> _Task objective_:
Every entry below should be reproduced exactly, with all pictures left out.

Data excerpts section start

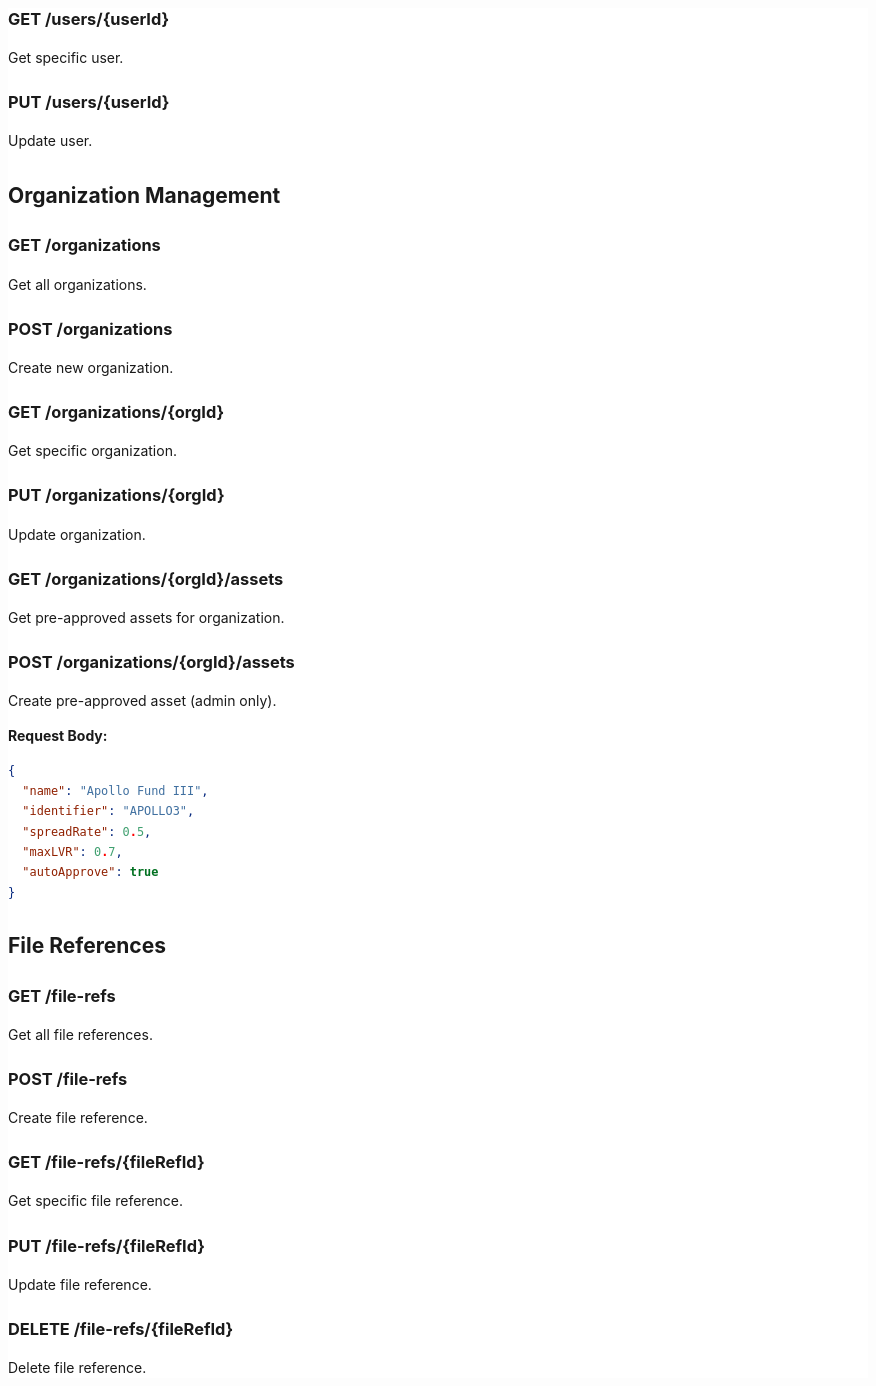 ### GET /users/{userId}
Get specific user.

### PUT /users/{userId}
Update user.

## Organization Management

### GET /organizations
Get all organizations.

### POST /organizations
Create new organization.

### GET /organizations/{orgId}
Get specific organization.

### PUT /organizations/{orgId}
Update organization.

### GET /organizations/{orgId}/assets
Get pre-approved assets for organization.

### POST /organizations/{orgId}/assets
Create pre-approved asset (admin only).

**Request Body:**
```json
{
  "name": "Apollo Fund III",
  "identifier": "APOLLO3",
  "spreadRate": 0.5,
  "maxLVR": 0.7,
  "autoApprove": true
}
```

## File References

### GET /file-refs
Get all file references.

### POST /file-refs
Create file reference.

### GET /file-refs/{fileRefId}
Get specific file reference.

### PUT /file-refs/{fileRefId}
Update file reference.

### DELETE /file-refs/{fileRefId}
Delete file reference.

Data excerpts section end

> _Task response_:
 ### GET /users/{userId}
Get specific user.

### PUT /users/{userId}
Update user.

## Organization Management

### GET /organizations
Get all organizations.

### POST /organizations
Create new organization.

### GET /organizations/{orgId}
Get specific organization.

### PUT /organizations/{orgId}
Update organization.

### GET /organizations/{orgId}/assets
Get pre-approved assets for organization.

### POST /organizations/{orgId}/assets
Create pre-approved asset (admin only).

**Request Body:**
```json
{
  "name": "Apollo Fund III",
  "identifier": "APOLLO3",
  "spreadRate": 0.5,
  "maxLVR": 0.7,
  "autoApprove": true
}
```

## File References

### GET /file-refs
Get all file references.

### POST /file-refs
Create file reference.

### GET /file-refs/{fileRefId}
Get specific file reference.

### PUT /file-refs/{fileRefId}
Update file reference.

### DELETE /file-refs/{fileRefId}
Delete file reference.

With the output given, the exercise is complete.